Rendered images with source text:
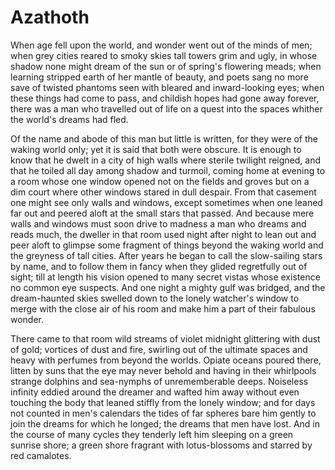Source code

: # Azathoth

When age fell upon the world, and wonder went out of the minds of men; when grey cities reared
to smoky skies tall towers grim and ugly, in whose shadow none might dream of the sun or of
spring's flowering meads; when learning stripped earth of her mantle of beauty, and poets
sang no more save of twisted phantoms seen with bleared and inward-looking eyes; when these
things had come to pass, and childish hopes had gone away forever, there was a man who travelled
out of life on a quest into the spaces whither the world's dreams had fled.

Of the name and abode of this man but little is written, for they were of the
waking world only; yet it is said that both were obscure. It is enough to know that he dwelt
in a city of high walls where sterile twilight reigned, and that he toiled all day among shadow
and turmoil, coming home at evening to a room whose one window opened not on the fields and
groves but on a dim court where other windows stared in dull despair. From that casement one
might see only walls and windows, except sometimes when one leaned far out and peered aloft
at the small stars that passed. And because mere walls and windows must soon drive to madness
a man who dreams and reads much, the dweller in that room used night after night to lean out
and peer aloft to glimpse some fragment of things beyond the waking world and the greyness of
tall cities. After years he began to call the slow-sailing stars by name, and to follow them
in fancy when they glided regretfully out of sight; till at length his vision opened to many
secret vistas whose existence no common eye suspects. And one night a mighty gulf was bridged,
and the dream-haunted skies swelled down to the lonely watcher's window to merge with
the close air of his room and make him a part of their fabulous wonder.

There came to that room wild streams of violet midnight glittering with dust
of gold; vortices of dust and fire, swirling out of the ultimate spaces and heavy with perfumes
from beyond the worlds. Opiate oceans poured there, litten by suns that the eye may never behold
and having in their whirlpools strange dolphins and sea-nymphs of unrememberable deeps. Noiseless
infinity eddied around the dreamer and wafted him away without even touching the body that leaned
stiffly from the lonely window; and for days not counted in men's calendars the tides
of far spheres bare him gently to join the dreams for which he longed; the dreams that men have
lost. And in the course of many cycles they tenderly left him sleeping on a green sunrise shore;
a green shore fragrant with lotus-blossoms and starred by red camalotes.  


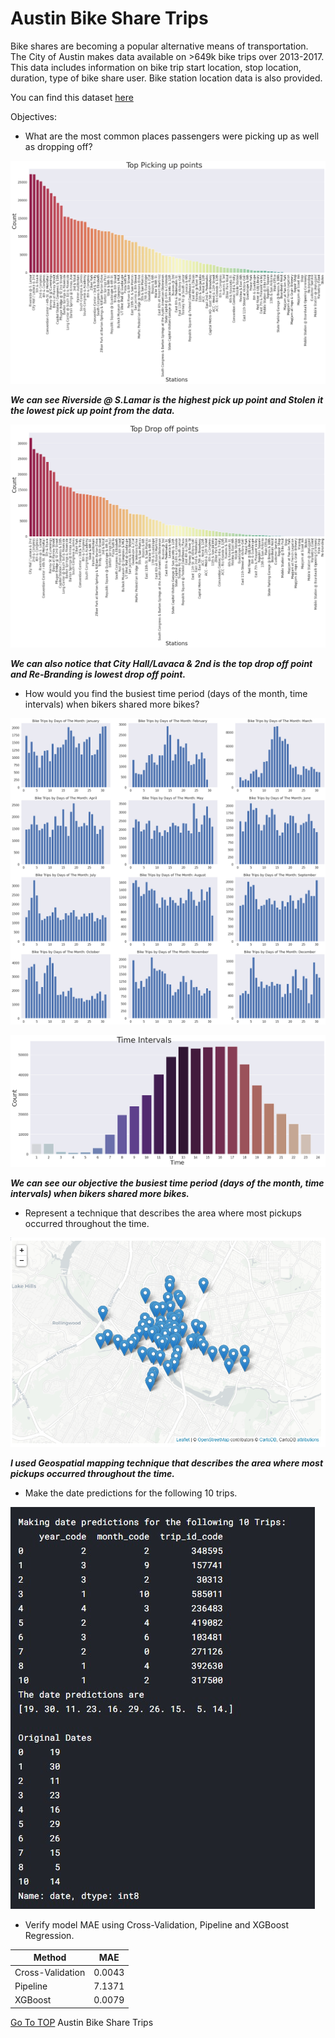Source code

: # Austin Bike Share Trips
Bike shares are becoming a popular alternative means of transportation. The City of Austin makes data available on >649k bike trips over 2013-2017. This data includes information on bike trip start location, stop location, duration, type of bike share user. Bike station location data is also provided. 

You can find this dataset [here](https://www.kaggle.com/jboysen/austin-bike)


Objectives:

- What are the most common places passengers were picking up as well as dropping off?

![alt text](https://github.com/saadbinmanjur/Austin-Bike-Share-Trips/blob/main/Output/Output1.png?raw=true)

***We can see Riverside @ S.Lamar is the highest pick up point and Stolen it the lowest pick up point from the data.***


![alt text](https://github.com/saadbinmanjur/Austin-Bike-Share-Trips/blob/main/Output/Output2.png?raw=true)

***We can also notice that City Hall/Lavaca & 2nd is the top drop off point and Re-Branding is lowest drop off point.***


- How would you find the busiest time period (days of the month, time intervals) when bikers shared more bikes?

![alt text](https://github.com/saadbinmanjur/Austin-Bike-Share-Trips/blob/main/Output/Output3.png?raw=true)

![alt text](https://github.com/saadbinmanjur/Austin-Bike-Share-Trips/blob/main/Output/Output4.png?raw=true)

***We can see our objective the busiest time period (days of the month, time intervals) when bikers shared more bikes.***


- Represent a technique that describes the area where most pickups occurred throughout the time.

![alt text](https://github.com/saadbinmanjur/Austin-Bike-Share-Trips/blob/main/Output/Output5.png?raw=true)

***I used Geospatial mapping technique that describes the area where most pickups occurred throughout the time.***


- Make the date predictions for the following 10 trips.

![alt text](https://github.com/saadbinmanjur/Austin-Bike-Share-Trips/blob/main/Output/Output6.jpg?raw=true)

- Verify model MAE using Cross-Validation, Pipeline and XGBoost Regression.

Method  | MAE
------------- | -------------
Cross-Validation  | 0.0043
Pipeline   | 7.1371
XGBoost    | 0.0079


[Go To TOP](#section_name)
Austin Bike Share Trips<a name="section_name"></a> 
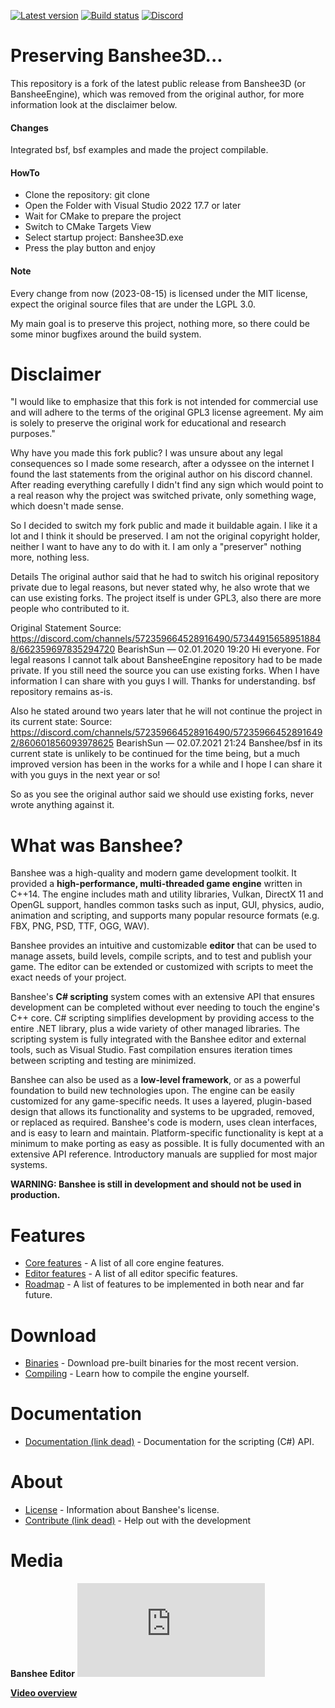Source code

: [![Latest version](https://img.shields.io/badge/latest-v0.4--dev-red.svg)](https://img.shields.io/badge/latest-v0.4--dev-red.svg) [![Build status](https://ci.appveyor.com/api/projects/status/v043naykgplkj42s?svg=true)](https://ci.appveyor.com/project/BearishSun/bansheeengine) [![Discord](https://img.shields.io/discord/572359664528916490.svg?logo=discord)](https://discord.gg/8Xyf5gF)

# Preserving Banshee3D...
This repository is a fork of the latest public release from Banshee3D (or BansheeEngine), which was removed from the original author, for more information look at the disclaimer below.

#### Changes
Integrated bsf, bsf examples and made the project compilable.

#### HowTo
- Clone the repository: git clone <url> <target>
- Open the Folder with Visual Studio 2022 17.7 or later
- Wait for CMake to prepare the project
- Switch to CMake Targets View
- Select startup project: Banshee3D.exe
- Press the play button and enjoy

#### Note
Every change from now (2023-08-15) is licensed under the MIT license, expect the original source files that are under the LGPL 3.0.

My main goal is to preserve this project, nothing more, so there could be some minor bugfixes around the build system.

# Disclaimer

"I would like to emphasize that this fork is not intended for commercial use and will adhere to the terms of the original GPL3 license agreement. My aim is solely to preserve the original work for educational and research purposes."

Why have you made this fork public?
I was unsure about any legal consequences so I made some research, after a odyssee on the internet I found the last statements from the original author on his discord channel. After reading everything carefully I didn't find any sign which would point to a real reason why the project was switched private, only something wage, which doesn't made sense.

So I decided to switch my fork public and made it buildable again. I like it a lot and I think it should be preserved. I am not the original copyright holder, neither I want to have any to do with it. I am only a "preserver" nothing more, nothing less.

Details
The original author said that he had to switch his original repository private due to legal reasons, but never stated why, he also wrote that we can use existing forks. The project itself is under GPL3, also there are more people who contributed to it.

Original Statement
Source: https://discord.com/channels/572359664528916490/573449156589518848/662359697835294720
BearishSun — 02.01.2020 19:20
Hi everyone. For legal reasons I cannot talk about BansheeEngine repository had to be made private. If you still need the source you can use existing forks. When I have information I can share with you guys I will. Thanks for understanding. bsf repository remains as-is.

Also he stated around two years later that he will not continue the project in its current state:
Source: https://discord.com/channels/572359664528916490/572359664528916492/860601856093978625
BearishSun — 02.07.2021 21:24
Banshee/bsf in its current state is unlikely to be continued for the time being, but a much improved version has been in the works for a while and I hope I can share it with you guys in the next year or so!

So as you see the original author said we should use existing forks, never wrote anything against it.

# What was Banshee? 
Banshee was a high-quality and modern game development toolkit. It provided a **high-performance, multi-threaded game engine** written in C++14. The engine includes math and utility libraries, Vulkan, DirectX 11 and OpenGL support, handles common tasks such as input, GUI, physics, audio, animation and scripting, and supports many popular resource formats (e.g. FBX, PNG, PSD, TTF, OGG, WAV).

Banshee provides an intuitive and customizable **editor** that can be used to manage assets, build levels, compile scripts, and to test and publish your game. The editor can be extended or customized with scripts to meet the exact needs of your project.

Banshee's **C# scripting** system comes with an extensive API that ensures development can be completed without ever needing to touch the engine's C++ core. C# scripting simplifies development by providing access to the entire .NET library, plus a wide variety of other managed libraries. The scripting system is fully integrated with the Banshee editor and external tools, such as Visual Studio. Fast compilation ensures iteration times between scripting and testing are minimized.

Banshee can also be used as a **low-level framework**, or as a powerful foundation to build new technologies upon. The engine can be easily customized for any game-specific needs. It uses a layered, plugin-based design that allows its functionality and systems to be upgraded, removed, or replaced as required. Banshee's code is modern, uses clean interfaces, and is easy to learn and maintain. Platform-specific functionality is kept at a minimum to make porting as easy as possible. It is fully documented with an extensive API reference. Introductory manuals are supplied for most major systems.

**WARNING: Banshee is still in development and should not be used in production.**

# Features
* [Core features](https://github.com/OmniVortexStudios/BansheeEngine/blob/master/Source/bsf/Documentation/GitHub/features.md) - A list of all core engine features.
* [Editor features](https://github.com/OmniVortexStudios/BansheeEngine/blob/master/Documentation/GitHub/features.md) - A list of all editor specific features.
* [Roadmap](https://github.com/OmniVortexStudios/BansheeEngine/blob/master/Source/bsf/Documentation/GitHub/roadmap.md) - A list of features to be implemented in both near and far future. 

# Download
* [Binaries](https://github.com/OmniVortexStudios/BansheeEngine/blob/master/Documentation/GitHub/install.md) - Download pre-built binaries for the most recent version.
* [Compiling](https://github.com/OmniVortexStudios/BansheeEngine/blob/master/Documentation/GitHub/compiling.md) - Learn how to compile the engine yourself.

# Documentation
* [Documentation (link dead)](https://github.com/larioteo/BansheeEngine/ReadMe.md) - Documentation for the scripting (C#) API.

# About
* [License](https://github.com/OmniVortexStudios/BansheeEngine/blob/master/Documentation/GitHub/license.md) - Information about Banshee's license.
* [Contribute (link dead)](https://github.com/larioteo/BansheeEngine/ReadMe.md) - Help out with the development

# Media
**Banshee Editor**
![Banshee Editor (link dead)](https://github.com/larioteo/BansheeEngine/ReadMe.md "Banshee Editor")

[**Video overview**](https://youtu.be/WJsYOyCXGEU)
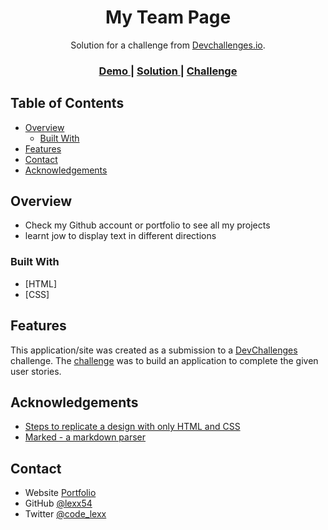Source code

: <!-- Please update value in the {}  -->

<h1 align="center">My Team Page</h1>

<div align="center">
   Solution for a challenge from  <a href="http://devchallenges.io" target="_blank">Devchallenges.io</a>.
</div>

<div align="center">
  <h3>
    <a href="https://github.com/lexx54/My-team-example">
      Demo
    </a>
    <span> | </span>
    <a href="https://my-team-example.lexx54.vercel.app/">
      Solution
    </a>
    <span> | </span>
    <a href="https://devchallenges.io/challenges/hhmesazsqgKXrTkYkt0U">
      Challenge
    </a>
  </h3>
</div>

<!-- TABLE OF CONTENTS -->

## Table of Contents

- [Overview](#overview)
  - [Built With](#built-with)
- [Features](#features)
- [Contact](#contact)
- [Acknowledgements](#acknowledgements)

<!-- OVERVIEW -->

## Overview


- Check my Github account or portfolio to see all my projects
- learnt jow to display text in different directions

### Built With

<!-- This section should list any major frameworks that you built your project using. Here are a few examples.-->

- [HTML]
- [CSS]

## Features

<!-- List the features of your application or follow the template. Don't share the figma file here :) -->

This application/site was created as a submission to a [DevChallenges](https://devchallenges.io/challenges) challenge. The [challenge](https://devchallenges.io/challenges/hhmesazsqgKXrTkYkt0U) was to build an application to complete the given user stories.

## Acknowledgements

<!-- This section should list any articles or add-ons/plugins that helps you to complete the project. This is optional but it will help you in the future. For exmpale -->

- [Steps to replicate a design with only HTML and CSS](https://devchallenges-blogs.web.app/how-to-replicate-design/)
- [Marked - a markdown parser](https://github.com/chjj/marked)

## Contact

- Website [Portfolio](http://codelexx.epizy.com/)
- GitHub [@lexx54](https://github.com/lexx54)
- Twitter [@code_lexx](https://{twitter.com/your-username})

[What is required]:
Set down word for word the lines from the first entry through the line with "Of the name", both included, omitting pictures.

[Written reply]:
Source code

: # Azathoth

When age fell upon the world, and wonder went out of the minds of men; when grey cities reared
to smoky skies tall towers grim and ugly, in whose shadow none might dream of the sun or of
spring's flowering meads; when learning stripped earth of her mantle of beauty, and poets
sang no more save of twisted phantoms seen with bleared and inward-looking eyes; when these
things had come to pass, and childish hopes had gone away forever, there was a man who travelled
out of life on a quest into the spaces whither the world's dreams had fled.

Of the name and abode of this man but little is written, for they were of the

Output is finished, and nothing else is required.